[Entries taken from a collection]
BEGIN

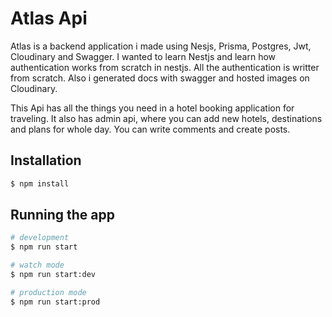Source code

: # Atlas Api

Atlas is a backend application i made using Nesjs, Prisma, Postgres, Jwt, Cloudinary and Swagger. I wanted to learn Nestjs and learn how authentication works from scratch in nestjs. All the authentication is writter from scratch. Also i generated docs with swagger and hosted images on Cloudinary. 

This Api has all the things you need in a hotel booking application for traveling. It also has admin api, where you can add new hotels, destinations and plans for whole day. You can write comments and create posts.

## Installation

```bash
$ npm install
```

## Running the app

```bash
# development
$ npm run start

# watch mode
$ npm run start:dev

# production mode
$ npm run start:prod
```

END

### ACTIVITY
Search the entries for the word "start" and pick out every line that holds it.

### COMPLETED TASK
$ npm run start
$ npm run start:dev
$ npm run start:prod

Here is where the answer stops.